- Nickname: The Unknown Nazi Sniper
- Born: Erwin Konig or Heinz Thorvald Unknown Germany
- Died: 1943 Stalingrad, Russian SFSR, Soviet Union
- Cause of death: Killed (By Vasily Zaitsev)
- Allegiance: Nazi Germany
- Branch: Wehrmacht Heer or Waffen-SS
- Service years: Unknown
- Rank: Heer Major (Heer), SS-Sturmbannführer (Waffen-SS)
- Conflicts: Battle of Stalingrad

= Erwin König =

Apocryphal German sniper

Erwin König is reportedly a top German sniper who was killed by Soviet sniper Vasily Zaitsev during the Battle of Stalingrad (1942-43) on the Eastern Front. However, the only record of him comes from wartime Soviet propaganda and Zaitsev's own memoirs. Surviving German military records contain no mention of any similar person.

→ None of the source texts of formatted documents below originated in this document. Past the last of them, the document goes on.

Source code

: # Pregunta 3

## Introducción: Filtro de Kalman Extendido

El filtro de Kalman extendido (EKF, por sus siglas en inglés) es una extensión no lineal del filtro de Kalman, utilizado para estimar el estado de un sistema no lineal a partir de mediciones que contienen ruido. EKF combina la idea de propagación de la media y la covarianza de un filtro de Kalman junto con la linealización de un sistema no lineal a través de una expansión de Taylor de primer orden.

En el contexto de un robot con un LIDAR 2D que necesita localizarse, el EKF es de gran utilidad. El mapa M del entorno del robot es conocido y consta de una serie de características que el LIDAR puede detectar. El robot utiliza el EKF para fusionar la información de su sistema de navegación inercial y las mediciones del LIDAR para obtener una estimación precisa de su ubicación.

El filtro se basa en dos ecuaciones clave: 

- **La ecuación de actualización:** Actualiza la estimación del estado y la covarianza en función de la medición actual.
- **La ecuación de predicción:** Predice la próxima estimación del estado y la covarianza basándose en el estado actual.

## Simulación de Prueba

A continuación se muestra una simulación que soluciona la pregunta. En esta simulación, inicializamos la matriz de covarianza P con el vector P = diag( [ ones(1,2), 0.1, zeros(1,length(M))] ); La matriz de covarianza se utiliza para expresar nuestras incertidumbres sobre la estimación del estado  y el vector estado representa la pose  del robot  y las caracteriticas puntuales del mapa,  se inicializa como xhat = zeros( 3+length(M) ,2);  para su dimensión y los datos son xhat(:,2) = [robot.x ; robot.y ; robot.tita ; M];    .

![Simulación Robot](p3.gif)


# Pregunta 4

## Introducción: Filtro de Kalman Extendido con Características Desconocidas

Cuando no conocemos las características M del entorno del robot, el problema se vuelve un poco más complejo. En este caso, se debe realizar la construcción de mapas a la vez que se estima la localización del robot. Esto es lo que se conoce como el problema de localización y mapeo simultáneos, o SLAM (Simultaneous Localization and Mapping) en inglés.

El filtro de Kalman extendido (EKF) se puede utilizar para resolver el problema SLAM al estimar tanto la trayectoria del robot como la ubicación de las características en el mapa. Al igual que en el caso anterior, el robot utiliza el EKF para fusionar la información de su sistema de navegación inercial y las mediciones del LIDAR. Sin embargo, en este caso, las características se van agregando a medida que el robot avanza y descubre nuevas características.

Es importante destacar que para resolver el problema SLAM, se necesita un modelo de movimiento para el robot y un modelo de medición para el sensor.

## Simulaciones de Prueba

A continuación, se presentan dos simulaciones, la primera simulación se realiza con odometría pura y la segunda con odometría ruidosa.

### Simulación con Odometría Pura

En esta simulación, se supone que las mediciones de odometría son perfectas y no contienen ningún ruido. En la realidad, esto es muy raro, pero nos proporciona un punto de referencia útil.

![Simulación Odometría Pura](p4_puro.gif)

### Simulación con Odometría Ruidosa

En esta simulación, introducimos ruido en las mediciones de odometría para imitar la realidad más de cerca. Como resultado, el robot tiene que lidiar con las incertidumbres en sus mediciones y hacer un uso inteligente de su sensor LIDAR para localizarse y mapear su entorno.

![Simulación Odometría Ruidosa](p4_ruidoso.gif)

Issues that König actually existed include whether he was a Wehrmacht officer or a member of the Waffen SS, was his name Erwin König (Konnings) or Heinz Thorvald, or why the best sniper in the German Army cannot be found in any military archives or Wehrmacht personnel files.

==Background==
According to Notes of a Russian Sniper: Vassili Zaitsev and the Battle of Stalingrad by Vasily Zaitsev, Erwin (Konings) König was reportedly a German Heer Officer in the Wehrmacht (or the Waffen-SS), who was a director at a German sniper school in Berlin. He was ordered to Stalingrad to kill Zaitsev because the Soviet sniper was so good. Following a three-day cat-and-mouse duel through the city's bombed-out ruins, Zaitsev claimed he killed König after he spotted him hiding under iron sheeting near a wrecked tank.

==Historical existence==
Due to the lack of any German wartime records proving the existence of König and his achievements, there is historical doubt as to whether he existed at all. According to the official Soviet account, the sniper was SS-major Heinz Thorvald who was considered the best sniper in the entire German military. However, this is contradicted by Zaitsev in his owned autobiography, who named him Erwin Konings.
The Soviets state König (Konings) was a top sniping instructor who was ordered to Stalingrad to kill Zaitsev once the Germans learned the Red Army was using Zaitsev's kill counts in their propaganda to boost Soviet morale. Their duel is mentioned by author William Craig in his 1973 non-fiction book Enemy at the Gates: The Battle for Stalingrad.

In a post-war visit to Berlin, Zaitsev was allegedly confronted by a woman who told him that she was König's daughter but before any more could be said Zaitsev said he was removed by Soviet handlers to avoid any confrontation.

==In popular culture==
A fictionalized account of the duel in the film Enemy at the Gates portrays Erwin König—played by Ed Harris—as the head of the Wehrmacht Sniper School for the Wehrmacht’s Heer (ground army). He is sent to Stalingrad to take on the increasingly aggressive Soviet snipers. Initially he is successful, killing four of Zaitsev's partners, but eventually he is outwitted by the Russian, portrayed by Jude Law.

Ramón Rosanas wrote a comic about the conflict between Zaitsev and König.